**Your instructions:** From the entries, copy each line that includes "Boot".

[The data Boundary: Start]

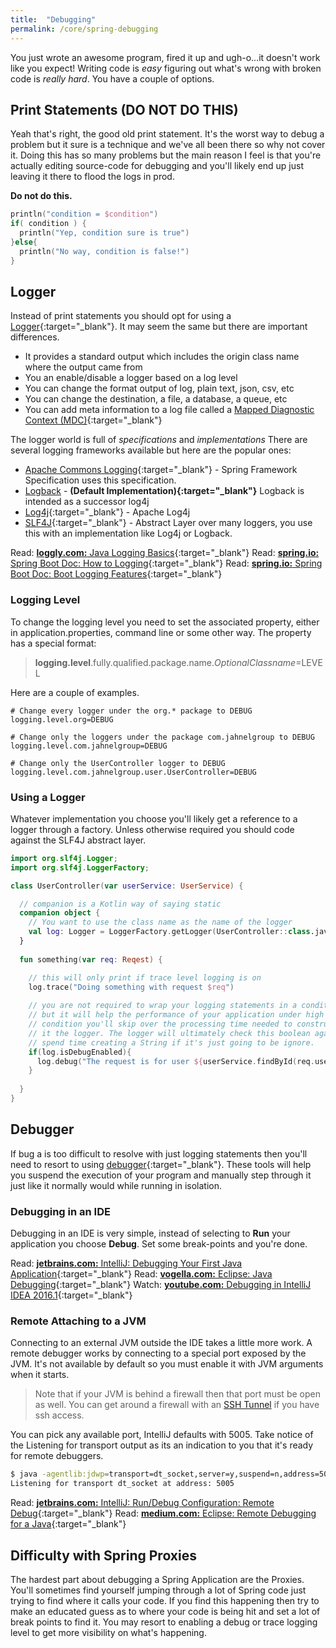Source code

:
 ```yaml
---
title:  "Debugging"
permalink: /core/spring-debugging
---
```


You just wrote an awesome program, fired it up and ugh-o...it doesn't work like you expect! Writing code is *easy* figuring out what's wrong with broken code is *really hard*. You have a couple of options.

## Print Statements (DO NOT DO THIS)

Yeah that's right, the good old print statement. It's the worst way to debug a problem but it sure is a technique and we've all been there so why not cover it. Doing this has so many problems but the main reason I feel is that you're actually editing source-code for debugging and you'll likely end up just leaving it there to flood the logs in prod. 

**Do not do this.**

```kotlin
println("condition = $condition")
if( condition ) {
  println("Yep, condition sure is true")
}else{
  println("No way, condition is false!")
}
```

## Logger

Instead of print statements you should opt for using a [Logger](https://en.wikipedia.org/wiki/Java_logging_framework){:target="_blank"}. It may seem the same but there are important differences.

* It provides a standard output which includes the origin class name where the output came from
* You an enable/disable a logger based on a log level
* You can change the format output of log, plain text, json, csv, etc
* You can change the destination, a file, a database, a queue, etc
* You can add meta information to a log file called a [Mapped Diagnostic Context (MDC)](http://www.baeldung.com/mdc-in-log4j-2-logback){:target="_blank"}

The logger world is full of *specifications* and *implementations* There are several logging frameworks available but here are the popular ones:

* [Apache Commons Logging](https://commons.apache.org/proper/commons-logging/){:target="_blank"} - Spring Framework Specification uses this specification.
* [Logback](https://logback.qos.ch/) - **(Default Implementation){:target="_blank"}** Logback is intended as a successor log4j
* [Log4j](https://logging.apache.org/log4j/2.x/){:target="_blank"} - Apache Log4j
* [SLF4J](https://www.slf4j.org){:target="_blank"} - Abstract Layer over many loggers, you use this with an implementation like Log4j or Logback.

<i class='fas fa-bookmark'></i> Read: [**loggly.com:** Java Logging Basics](https://www.loggly.com/ultimate-guide/java-logging-basics/){:target="_blank"}
<i class='fas fa-bookmark'></i> Read: [**spring.io:** Spring Boot Doc: How to Logging](https://docs.spring.io/spring-boot/docs/current/reference/html/howto-logging.html){:target="_blank"}
<i class='fas fa-bookmark'></i> Read: [**spring.io:** Spring Boot Doc: Boot Logging Features](https://docs.spring.io/spring-boot/docs/current/reference/html/boot-features-logging.html){:target="_blank"}

### Logging Level

To change the logging level you need to set the associated property, either in application.properties, command line or some other way. The property has a special format:

> **logging.level**.fully.qualified.package.name.*OptionalClassname*=LEVEL

Here are a couple of examples.

```properties
# Change every logger under the org.* package to DEBUG
logging.level.org=DEBUG

# Change only the loggers under the package com.jahnelgroup to DEBUG
logging.level.com.jahnelgroup=DEBUG

# Change only the UserController logger to DEBUG
logging.level.com.jahnelgroup.user.UserController=DEBUG
```

### Using a Logger

Whatever implementation you choose you'll likely get a reference to a logger through a factory. Unless otherwise required you should code against the SLF4J abstract layer.

```kotlin
import org.slf4j.Logger;
import org.slf4j.LoggerFactory;

class UserController(var userService: UserService) {

  // companion is a Kotlin way of saying static
  companion object {
    // You want to use the class name as the name of the logger
    val log: Logger = LoggerFactory.getLogger(UserController::class.java)
  }
  
  fun something(var req: Reqest) {

    // this will only print if trace level logging is on
    log.trace("Doing something with request $req")
  
    // you are not required to wrap your logging statements in a condition like this
    // but it will help the performance of your application under high load. By adding this 
    // condition you'll skip over the processing time needed to construct the String and pass
    // it the logger. The logger will ultimately check this boolean again but it's good not
    // spend time creating a String if it's just going to be ignore. 
    if(log.isDebugEnabled){
      log.debug("The request is for user ${userService.findById(req.userId).username}")
    }
  
  }
}
```

## Debugger

If bug a is too difficult to resolve with just logging statements then you'll need to resort to using [debugger](https://en.wikipedia.org/wiki/Debugger){:target="_blank"}. These tools will help you suspend the execution of your program and manually step through it just like it normally would while running in isolation. 

### Debugging in an IDE

Debugging in an IDE is very simple, instead of selecting to **Run** your application you choose **Debug**. Set some break-points and you're done. 

<i class='fas fa-bookmark'></i> Read: [**jetbrains.com:** IntelliJ: Debugging Your First Java Application](https://www.jetbrains.com/help/idea/debugging-your-first-java-application.html){:target="_blank"}
<i class='fas fa-bookmark'></i> Read: [**vogella.com:** Eclipse: Java Debugging](http://www.vogella.com/tutorials/EclipseDebugging/article.html){:target="_blank"}
<i class='fas fa-play'></i> Watch: [**youtube.com:** Debugging in IntelliJ IDEA 2016.1](https://www.youtube.com/watch?v=VdBsUv4lnm4){:target="_blank"}

### Remote Attaching to a JVM

Connecting to an external JVM outside the IDE takes a little more work. A remote debugger works by connecting to a special port exposed by the JVM. It's not available by default so you must enable it with JVM arguments when it starts. 

> Note that if your JVM is behind a firewall then that port must be open as well. You can get around a firewall with an [SSH Tunnel](https://blog.trackets.com/2014/05/17/ssh-tunnel-local-and-remote-port-forwarding-explained-with-examples.html) if you have ssh access.

You can pick any available port, IntelliJ defaults with 5005. Take notice of the Listening for transport output as its an indication to you that it's ready for remote debuggers.

```bash
$ java -agentlib:jdwp=transport=dt_socket,server=y,suspend=n,address=5005 -jar app.jar
Listening for transport dt_socket at address: 5005
```

<i class='fas fa-bookmark'></i> Read: [**jetbrains.com:** IntelliJ: Run/Debug Configuration: Remote Debug](https://www.jetbrains.com/help/idea/run-debug-configuration-remote-debug.html){:target="_blank"}
<i class='fas fa-bookmark'></i> Read: [**medium.com:** Eclipse: Remote Debugging for a Java](https://medium.com/@metamje/setting-up-remote-debugging-for-a-java-application-in-eclipse-with-heroku-exec-22d0722371c2){:target="_blank"}

## Difficulty with Spring Proxies

The hardest part about debugging a Spring Application are the Proxies. You'll sometimes find yourself jumping through a lot of Spring code just trying to find where it calls your code. If you find this happening then try to make an educated guess as to where your code is being hit and set a lot of break points to find it. You may resort to enabling a debug or trace logging level to get more visibility on what's happening.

[The data Boundary: End]

**Completed task:**
<i class='fas fa-bookmark'></i> Read: [**spring.io:** Spring Boot Doc: How to Logging](https://docs.spring.io/spring-boot/docs/current/reference/html/howto-logging.html){:target="_blank"}
<i class='fas fa-bookmark'></i> Read: [**spring.io:** Spring Boot Doc: Boot Logging Features](https://docs.spring.io/spring-boot/docs/current/reference/html/boot-features-logging.html){:target="_blank"}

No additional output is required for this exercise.